Even Former Friends Abandon Syria’s Regime: Noe & Raad
As the death toll from unrest in Syria mounts, with perhaps as many as 2,000 killed in the past five months, Mideast commentators who support the Syrian regime have become increasingly rare.
Even the publications of Syria’s traditional allies, such as the Palestinian Hamas movement, whose top leadership is based in Damascus, are giving space to harsh indictments of those loyal to Syrian President Bashar al-Assad.
In the pro-Hamas, Gaza-based daily Al-Resaleh last week, columnist Moumen Bseiso wrote that the Syrian regime “is extremely hostile to the aspirations and rights of its people” even though it enjoys “an honorable record at the foreign level” as a leader of resistance to Israeli and Western agendas in the region.

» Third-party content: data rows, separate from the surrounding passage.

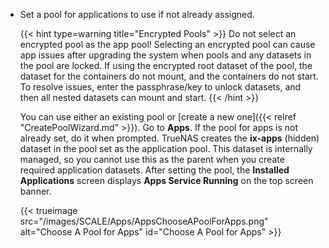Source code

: &NewLine;

* Set a pool for applications to use if not already assigned.
  
  {{< hint type=warning title="Encrypted Pools" >}}
   Do not select an encrypted pool as the app pool!
  Selecting an encrypted pool can cause app issues after upgrading the system when pools and any datasets in the pool are locked.
  If using the encrypted root dataset of the pool, the dataset for the containers do not mount, and the containers do not start.
  To resolve issues, enter the passphrase/key to unlock datasets, and then all nested datasets can mount and start.
  {{< /hint >}}
  
  You can use either an existing pool or [create a new one]({{< relref "CreatePoolWizard.md" >}}).
  Go to **Apps**. If the pool for apps is not already set, do it when prompted.
  TrueNAS creates the **ix-apps** (hidden) dataset in the pool set as the application pool.
  This dataset is internally managed, so you cannot use this as the parent when you create required application datasets.
  After setting the pool, the **Installed Applications** screen displays **Apps Service Running** on the top screen banner.

  {{< trueimage src="/images/SCALE/Apps/AppsChooseAPoolForApps.png" alt="Choose A Pool for Apps" id="Choose A Pool for Apps" >}}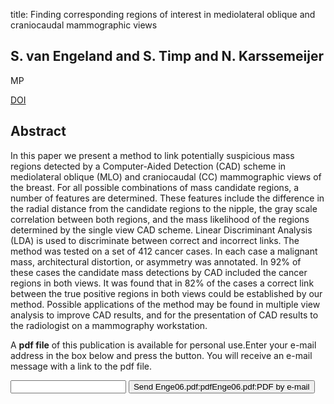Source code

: title: Finding corresponding regions of interest in mediolateral oblique and craniocaudal mammographic views

## S. van Engeland and S. Timp and N. Karssemeijer
MP

<a href="https://doi.org/10.1118/1.2230359">DOI</a>

## Abstract
In this paper we present a method to link potentially suspicious mass regions detected by a Computer-Aided Detection (CAD) scheme in mediolateral oblique (MLO) and craniocaudal (CC) mammographic views of the breast. For all possible combinations of mass candidate regions, a number of features are determined. These features include the difference in the radial distance from the candidate regions to the nipple, the gray scale correlation between both regions, and the mass likelihood of the regions determined by the single view CAD scheme. Linear Discriminant Analysis (LDA) is used to discriminate between correct and incorrect links. The method was tested on a set of 412 cancer cases. In each case a malignant mass, architectural distortion, or asymmetry was annotated. In 92% of these cases the candidate mass detections by CAD included the cancer regions in both views. It was found that in 82% of the cases a correct link between the true positive regions in both views could be established by our method. Possible applications of the method may be found in multiple view analysis to improve CAD results, and for the presentation of CAD results to the radiologist on a mammography workstation.

A <b>pdf file</b> of this publication is available for personal use.Enter your e-mail address in the box below and press the button. You will receive an e-mail message with a link to the pdf file.
<form action="sender.php">  <input type="text" name="email">  <input type="submit" value="Send Enge06.pdf:pdfEnge06.pdf:PDF by e-mail"></form>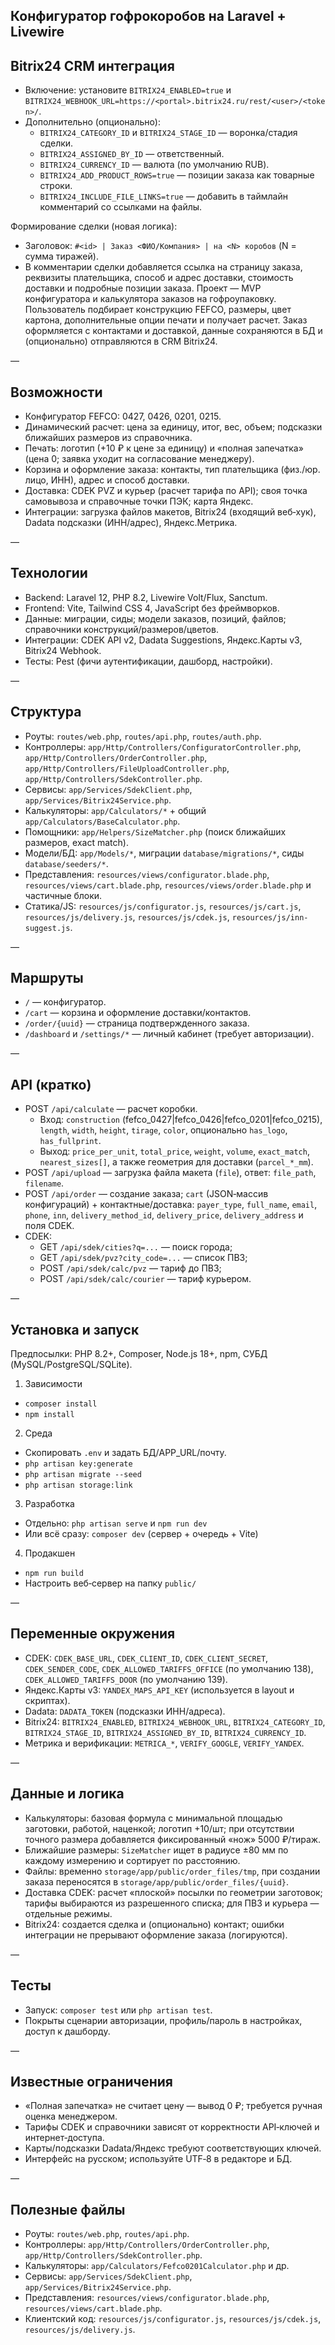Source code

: ## Конфигуратор гофрокоробов на Laravel + Livewire
 
## Bitrix24 CRM интеграция

- Включение: установите `BITRIX24_ENABLED=true` и `BITRIX24_WEBHOOK_URL=https://<portal>.bitrix24.ru/rest/<user>/<token>/`.
- Дополнительно (опционально):
  - `BITRIX24_CATEGORY_ID` и `BITRIX24_STAGE_ID` — воронка/стадия сделки.
  - `BITRIX24_ASSIGNED_BY_ID` — ответственный.
  - `BITRIX24_CURRENCY_ID` — валюта (по умолчанию RUB).
  - `BITRIX24_ADD_PRODUCT_ROWS=true` — позиции заказа как товарные строки.
  - `BITRIX24_INCLUDE_FILE_LINKS=true` — добавить в таймлайн комментарий со ссылками на файлы.

Формирование сделки (новая логика):
- Заголовок: `#<id> | Заказ <ФИО/Компания> | на <N> коробов` (N = сумма тиражей).
- В комментарии сделки добавляется ссылка на страницу заказа, реквизиты плательщика, способ и адрес доставки, стоимость доставки и подробные позиции заказа.
Проект — MVP конфигуратора и калькулятора заказов на гофроупаковку. Пользователь подбирает конструкцию FEFCO, размеры, цвет картона, дополнительные опции печати и получает расчет. Заказ оформляется с контактами и доставкой, данные сохраняются в БД и (опционально) отправляются в CRM Bitrix24.

—

## Возможности

- Конфигуратор FEFCO: 0427, 0426, 0201, 0215.
- Динамический расчет: цена за единицу, итог, вес, объем; подсказки ближайших размеров из справочника.
- Печать: логотип (+10 ₽ к цене за единицу) и «полная запечатка» (цена 0; заявка уходит на согласование менеджеру).
- Корзина и оформление заказа: контакты, тип плательщика (физ./юр. лицо, ИНН), адрес и способ доставки.
- Доставка: CDEK PVZ и курьер (расчет тарифа по API); своя точка самовывоза и справочные точки ПЭК; карта Яндекс.
- Интеграции: загрузка файлов макетов, Bitrix24 (входящий веб‑хук), Dadata подсказки (ИНН/адрес), Яндекс.Метрика.

—

## Технологии

- Backend: Laravel 12, PHP 8.2, Livewire Volt/Flux, Sanctum.
- Frontend: Vite, Tailwind CSS 4, JavaScript без фреймворков.
- Данные: миграции, сиды; модели заказов, позиций, файлов; справочники конструкций/размеров/цветов.
- Интеграции: CDEK API v2, Dadata Suggestions, Яндекс.Карты v3, Bitrix24 Webhook.
- Тесты: Pest (фичи аутентификации, дашборд, настройки).

—

## Структура

- Роуты: `routes/web.php`, `routes/api.php`, `routes/auth.php`.
- Контроллеры: `app/Http/Controllers/ConfiguratorController.php`, `app/Http/Controllers/OrderController.php`, `app/Http/Controllers/FileUploadController.php`, `app/Http/Controllers/SdekController.php`.
- Сервисы: `app/Services/SdekClient.php`, `app/Services/Bitrix24Service.php`.
- Калькуляторы: `app/Calculators/*` + общий `app/Calculators/BaseCalculator.php`.
- Помощники: `app/Helpers/SizeMatcher.php` (поиск ближайших размеров, exact match).
- Модели/БД: `app/Models/*`, миграции `database/migrations/*`, сиды `database/seeders/*`.
- Представления: `resources/views/configurator.blade.php`, `resources/views/cart.blade.php`, `resources/views/order.blade.php` и частичные блоки.
- Статика/JS: `resources/js/configurator.js`, `resources/js/cart.js`, `resources/js/delivery.js`, `resources/js/cdek.js`, `resources/js/inn-suggest.js`.

—

## Маршруты

- `/` — конфигуратор.
- `/cart` — корзина и оформление доставки/контактов.
- `/order/{uuid}` — страница подтвержденного заказа.
- `/dashboard` и `/settings/*` — личный кабинет (требует авторизации).

—

## API (кратко)

- POST `/api/calculate` — расчет коробки.
  - Вход: `construction` (fefco_0427|fefco_0426|fefco_0201|fefco_0215), `length`, `width`, `height`, `tirage`, `color`, опционально `has_logo`, `has_fullprint`.
  - Выход: `price_per_unit`, `total_price`, `weight`, `volume`, `exact_match`, `nearest_sizes[]`, а также геометрия для доставки (`parcel_*_mm`).
- POST `/api/upload` — загрузка файла макета (`file`), ответ: `file_path`, `filename`.
- POST `/api/order` — создание заказа; `cart` (JSON‑массив конфигураций) + контактные/доставка: `payer_type`, `full_name`, `email`, `phone`, `inn`, `delivery_method_id`, `delivery_price`, `delivery_address` и поля CDEK.
- CDEK:
  - GET `/api/sdek/cities?q=...` — поиск города;
  - GET `/api/sdek/pvz?city_code=...` — список ПВЗ;
  - POST `/api/sdek/calc/pvz` — тариф до ПВЗ;
  - POST `/api/sdek/calc/courier` — тариф курьером.

—

## Установка и запуск

Предпосылки: PHP 8.2+, Composer, Node.js 18+, npm, СУБД (MySQL/PostgreSQL/SQLite).

1) Зависимости
- `composer install`
- `npm install`

2) Среда
- Скопировать `.env` и задать БД/APP_URL/почту.
- `php artisan key:generate`
- `php artisan migrate --seed`
- `php artisan storage:link`

3) Разработка
- Отдельно: `php artisan serve` и `npm run dev`
- Или всё сразу: `composer dev` (сервер + очередь + Vite)

4) Продакшен
- `npm run build`
- Настроить веб‑сервер на папку `public/`

—

## Переменные окружения

- CDEK: `CDEK_BASE_URL`, `CDEK_CLIENT_ID`, `CDEK_CLIENT_SECRET`, `CDEK_SENDER_CODE`, `CDEK_ALLOWED_TARIFFS_OFFICE` (по умолчанию 138), `CDEK_ALLOWED_TARIFFS_DOOR` (по умолчанию 139).
- Яндекс.Карты v3: `YANDEX_MAPS_API_KEY` (используется в layout и скриптах).
- Dadata: `DADATA_TOKEN` (подсказки ИНН/адреса).
- Bitrix24: `BITRIX24_ENABLED`, `BITRIX24_WEBHOOK_URL`, `BITRIX24_CATEGORY_ID`, `BITRIX24_STAGE_ID`, `BITRIX24_ASSIGNED_BY_ID`, `BITRIX24_CURRENCY_ID`.
- Метрика и верификации: `METRICA_*`, `VERIFY_GOOGLE`, `VERIFY_YANDEX`.

—

## Данные и логика

- Калькуляторы: базовая формула с минимальной площадью заготовки, работой, наценкой; логотип +10/шт; при отсутствии точного размера добавляется фиксированный «нож» 5000 ₽/тираж.
- Ближайшие размеры: `SizeMatcher` ищет в радиусе ±80 мм по каждому измерению и сортирует по расстоянию.
- Файлы: временно `storage/app/public/order_files/tmp`, при создании заказа переносятся в `storage/app/public/order_files/{uuid}`.
- Доставка CDEK: расчет «плоской» посылки по геометрии заготовок; тарифы выбираются из разрешенного списка; для ПВЗ и курьера — отдельные режимы.
- Bitrix24: создается сделка и (опционально) контакт; ошибки интеграции не прерывают оформление заказа (логируются).

—

## Тесты

- Запуск: `composer test` или `php artisan test`.
- Покрыты сценарии авторизации, профиль/пароль в настройках, доступ к дашборду.

—

## Известные ограничения

- «Полная запечатка» не считает цену — вывод 0 ₽; требуется ручная оценка менеджером.
- Тарифы CDEK и справочники зависят от корректности API‑ключей и интернет‑доступа.
- Карты/подсказки Dadata/Яндекс требуют соответствующих ключей.
- Интерфейс на русском; используйте UTF‑8 в редакторе и БД.

—

## Полезные файлы

- Роуты: `routes/web.php`, `routes/api.php`.
- Контроллеры: `app/Http/Controllers/OrderController.php`, `app/Http/Controllers/SdekController.php`.
- Калькуляторы: `app/Calculators/Fefco0201Calculator.php` и др.
- Сервисы: `app/Services/SdekClient.php`, `app/Services/Bitrix24Service.php`.
- Представления: `resources/views/configurator.blade.php`, `resources/views/cart.blade.php`.
- Клиентский код: `resources/js/configurator.js`, `resources/js/cdek.js`, `resources/js/delivery.js`.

In an unsubtle reference to Assad’s confident pronouncement to the Wall Street Journal at the beginning of the year that Syria was immune to the uprisings in the rest of the Arab world because of its foreign policy, Bseiso concluded that coexistence between the “course of domestic tyranny and foreign dignity … cannot last forever.” The values of “freedom, dignity and justice are absolute values and strategic principles that cannot be traded.”
Some of the strongest criticism has come from Saudi owned media, especially in the wake of Saudi King Abdullah’s recent call for Assad to “stop the killing machine” followed by Saudi Arabia’s recall of its ambassador to Syria.
In the London-based Asharq Al-Awsat, one of the most widely circulated Saudi-owned dailies, 15 of the last 19 opinion pieces focused on Syria, with almost all arguing that the Syrian regime was unambiguously evil and would inevitably fall.
Among them was a piece by columnist and TV show host Hussein Shobokshi, who wrote: Even the most optimistic of observers couldn’t have imagined such a closing scene for the Syrian regime. The popular uprising there is glowing with determination and enthusiasm, as internal support grows alongside international approval and blessing.